Exercise requirements —
Read the records below. Copy each line where the string "enumerate" occurs.

Provided entries —
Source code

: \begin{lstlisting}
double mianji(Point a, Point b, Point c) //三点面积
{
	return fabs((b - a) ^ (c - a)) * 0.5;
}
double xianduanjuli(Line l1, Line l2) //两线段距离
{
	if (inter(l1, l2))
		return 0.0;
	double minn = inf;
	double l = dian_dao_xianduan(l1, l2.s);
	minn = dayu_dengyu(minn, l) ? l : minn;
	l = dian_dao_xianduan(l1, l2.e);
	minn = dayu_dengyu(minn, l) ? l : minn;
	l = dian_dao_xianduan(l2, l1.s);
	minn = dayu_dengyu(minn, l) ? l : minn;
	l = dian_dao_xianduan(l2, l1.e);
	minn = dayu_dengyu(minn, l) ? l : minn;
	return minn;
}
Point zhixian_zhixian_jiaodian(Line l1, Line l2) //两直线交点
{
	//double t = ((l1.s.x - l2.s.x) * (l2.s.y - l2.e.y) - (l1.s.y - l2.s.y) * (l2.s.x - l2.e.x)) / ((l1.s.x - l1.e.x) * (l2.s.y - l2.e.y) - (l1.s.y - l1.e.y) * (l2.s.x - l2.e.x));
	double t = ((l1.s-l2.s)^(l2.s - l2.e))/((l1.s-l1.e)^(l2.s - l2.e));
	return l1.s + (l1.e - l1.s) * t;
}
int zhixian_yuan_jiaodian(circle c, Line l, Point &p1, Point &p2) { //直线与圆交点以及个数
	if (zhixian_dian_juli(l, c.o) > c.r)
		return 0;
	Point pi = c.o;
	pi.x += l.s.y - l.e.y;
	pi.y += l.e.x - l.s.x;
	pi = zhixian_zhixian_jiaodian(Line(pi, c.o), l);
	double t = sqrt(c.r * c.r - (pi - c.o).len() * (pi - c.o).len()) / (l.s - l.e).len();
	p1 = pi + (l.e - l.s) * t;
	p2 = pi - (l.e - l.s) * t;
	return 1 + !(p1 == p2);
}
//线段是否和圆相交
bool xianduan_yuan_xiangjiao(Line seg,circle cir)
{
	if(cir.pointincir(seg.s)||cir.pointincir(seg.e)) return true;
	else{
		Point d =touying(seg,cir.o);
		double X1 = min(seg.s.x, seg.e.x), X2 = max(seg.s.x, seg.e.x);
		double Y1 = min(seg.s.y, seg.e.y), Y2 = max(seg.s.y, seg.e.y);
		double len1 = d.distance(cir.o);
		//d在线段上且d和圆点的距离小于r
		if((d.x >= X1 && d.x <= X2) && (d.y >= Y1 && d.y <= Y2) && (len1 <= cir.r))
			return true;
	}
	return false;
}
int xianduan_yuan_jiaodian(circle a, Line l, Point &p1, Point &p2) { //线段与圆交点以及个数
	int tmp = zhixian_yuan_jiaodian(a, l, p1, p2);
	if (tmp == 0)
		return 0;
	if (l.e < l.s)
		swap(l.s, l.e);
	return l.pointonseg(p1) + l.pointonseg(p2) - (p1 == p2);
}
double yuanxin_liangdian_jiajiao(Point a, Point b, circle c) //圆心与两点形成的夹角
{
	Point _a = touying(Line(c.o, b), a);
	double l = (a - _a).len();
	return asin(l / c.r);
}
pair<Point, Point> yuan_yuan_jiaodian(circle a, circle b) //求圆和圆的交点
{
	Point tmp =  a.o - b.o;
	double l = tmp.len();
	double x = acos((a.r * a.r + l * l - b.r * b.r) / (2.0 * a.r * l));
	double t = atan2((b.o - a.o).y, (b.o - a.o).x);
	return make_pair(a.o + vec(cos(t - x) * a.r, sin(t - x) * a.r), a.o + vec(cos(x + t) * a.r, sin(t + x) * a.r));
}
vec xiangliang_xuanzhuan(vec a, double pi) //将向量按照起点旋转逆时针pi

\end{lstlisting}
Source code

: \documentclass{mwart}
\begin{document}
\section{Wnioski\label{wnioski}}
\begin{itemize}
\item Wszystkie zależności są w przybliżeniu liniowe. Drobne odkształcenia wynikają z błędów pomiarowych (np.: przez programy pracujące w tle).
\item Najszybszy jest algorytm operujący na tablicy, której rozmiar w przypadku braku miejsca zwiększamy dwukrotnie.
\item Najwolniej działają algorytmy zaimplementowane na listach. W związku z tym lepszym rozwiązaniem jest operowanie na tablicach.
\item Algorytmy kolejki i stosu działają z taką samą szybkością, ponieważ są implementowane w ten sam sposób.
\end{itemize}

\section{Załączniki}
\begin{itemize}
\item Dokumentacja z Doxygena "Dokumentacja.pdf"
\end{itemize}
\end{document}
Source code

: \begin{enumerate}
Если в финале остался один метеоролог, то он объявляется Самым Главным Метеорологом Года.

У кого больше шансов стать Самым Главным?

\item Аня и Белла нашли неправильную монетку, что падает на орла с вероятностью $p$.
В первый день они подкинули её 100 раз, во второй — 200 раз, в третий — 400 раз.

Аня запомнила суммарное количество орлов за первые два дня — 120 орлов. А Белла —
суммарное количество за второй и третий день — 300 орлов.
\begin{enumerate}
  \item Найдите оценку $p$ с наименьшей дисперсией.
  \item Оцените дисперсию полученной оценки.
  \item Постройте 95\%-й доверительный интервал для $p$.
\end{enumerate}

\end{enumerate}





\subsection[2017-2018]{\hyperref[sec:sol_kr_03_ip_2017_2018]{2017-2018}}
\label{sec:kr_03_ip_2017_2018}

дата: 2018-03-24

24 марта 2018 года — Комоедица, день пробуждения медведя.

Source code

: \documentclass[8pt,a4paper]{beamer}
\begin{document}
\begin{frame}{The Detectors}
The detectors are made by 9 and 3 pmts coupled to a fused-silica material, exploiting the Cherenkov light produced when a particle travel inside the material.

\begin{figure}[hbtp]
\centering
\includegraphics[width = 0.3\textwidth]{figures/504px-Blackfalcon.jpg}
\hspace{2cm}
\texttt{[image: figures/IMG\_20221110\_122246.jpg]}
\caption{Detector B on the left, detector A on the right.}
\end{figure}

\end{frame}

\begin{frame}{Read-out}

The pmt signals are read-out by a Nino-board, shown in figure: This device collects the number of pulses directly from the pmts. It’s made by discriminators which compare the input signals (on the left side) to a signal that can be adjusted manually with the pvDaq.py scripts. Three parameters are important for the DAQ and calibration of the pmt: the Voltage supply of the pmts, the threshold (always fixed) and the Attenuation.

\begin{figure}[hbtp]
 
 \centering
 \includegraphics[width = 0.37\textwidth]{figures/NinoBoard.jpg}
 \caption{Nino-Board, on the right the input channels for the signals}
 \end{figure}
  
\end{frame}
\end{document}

Response —
: \begin{enumerate}
\begin{enumerate}
\end{enumerate}
\end{enumerate}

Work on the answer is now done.